Furthermore, another big question here is what does the future of work look like? That’s the question that almost every single business is asking post-COVID pandemic. Why? In fact, there’s a globally shared experience of working from home, in which several businesses are realizing that they don’t need a physical office for several of their people. Technology has evolved to such an extent that a huge number of jobs that required a city office a decade ago no longer do. This proof of concept that has happened on a global scale is not the one to ignore or look over.

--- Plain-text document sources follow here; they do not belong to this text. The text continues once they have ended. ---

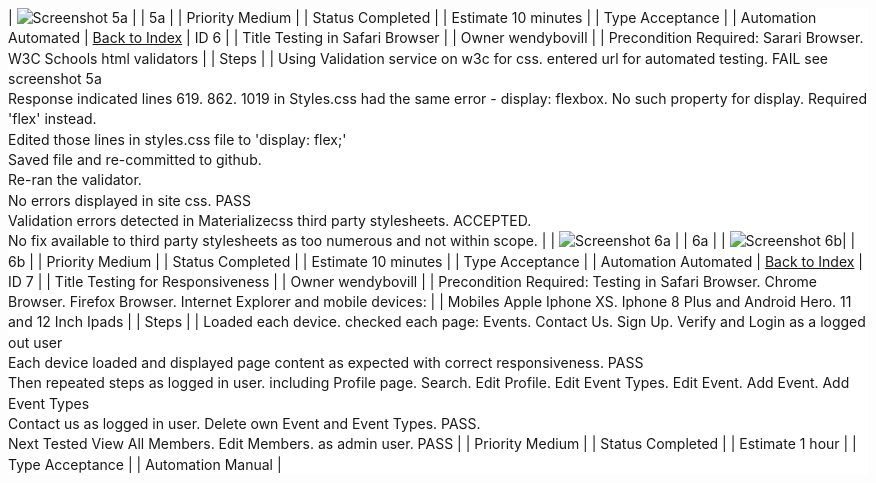 | ![Screenshot 5a](https://github.com/wendybovill/milestone-project-3/blob/086fe134138d980d0502306f9e5347ec04b03f34/documentation/screenshots/5a.png) |
| 5a |
| Priority Medium |
| Status Completed |
| Estimate 10 minutes |
| Type Acceptance |
| Automation Automated |
[Back to Index](#index)
| ID 6 |
| Title Testing in Safari Browser |
| Owner wendybovill |
| Precondition Required: Sarari Browser. W3C Schools html validators |
| Steps  |
| Using Validation service on w3c for css. entered url for automated testing. FAIL  see screenshot 5a<br>Response indicated lines 619. 862. 1019 in Styles.css had the same error - display: flexbox. No such property for display. Required 'flex' instead.<br>Edited those lines in styles.css file to 'display: flex;' <br>Saved file and re-committed to github.<br>Re-ran the validator.<br>No errors displayed in site css. PASS<br>Validation errors detected in Materializecss third party stylesheets. ACCEPTED.<br>No fix available to third party stylesheets as too numerous and not within scope. |
| ![Screenshot 6a](https://github.com/wendybovill/milestone-project-3/blob/229b7106f79e26362ba1e4fc040772dd33174a70/documentation/screenshots/6a.png) |
| 6a |
| ![Screenshot 6b](https://github.com/wendybovill/milestone-project-3/blob/e317cbf9c8617f03c0a732ce1780c9597e914297/documentation/screenshots/6b.png)|
| 6b |
| Priority Medium |
| Status Completed |
| Estimate 10 minutes |
| Type Acceptance |
| Automation Automated |
[Back to Index](#index)
| ID 7 |
| Title Testing for Responsiveness |
| Owner wendybovill |
| Precondition Required: Testing in Safari Browser. Chrome Browser. Firefox Browser. Internet Explorer and mobile devices: |
| Mobiles Apple Iphone XS. Iphone 8 Plus and Android Hero. 11 and 12 Inch Ipads |
| Steps  |
| Loaded each device. checked each page: Events. Contact Us. Sign Up. Verify and Login as a logged out user <br>Each device loaded and displayed page content as expected with correct responsiveness. PASS<br>Then repeated steps as logged in user. including Profile page. Search. Edit Profile. Edit Event Types. Edit Event. Add Event. Add Event Types<br>Contact us as logged in user. Delete own Event and Event Types. PASS. <br>Next Tested View All Members. Edit Members. as admin user. PASS |
| Priority Medium |
| Status Completed |
| Estimate 1 hour  |
| Type Acceptance |
| Automation Manual |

Undeniably, whereas many people will go back into the office, several others won’t will. Such events as Corona Epidemic have reduced demand for shared workspaces like WeWork. After all, the future of work may be uncertain but the future of WeWork is even more uncertain and only time will tell if they survive or not!
The Bottom Lines
In an era filled with stories of promising and rapidly growing start-ups quickly losing steam and becoming their former selves, the spectacular rise, and even faster decline of WeWork or the “WeNation” seems to stand out amongst the rest. Ultimately, “the $47 Billion Disaster” has become a cautionary tale to both investors who look beyond the unicorn status of hyped IPOs in favor of examining the fundamentals and entrepreneurs given too much money early on in their start-ups’ existence, with no experienced direction on how to spend it.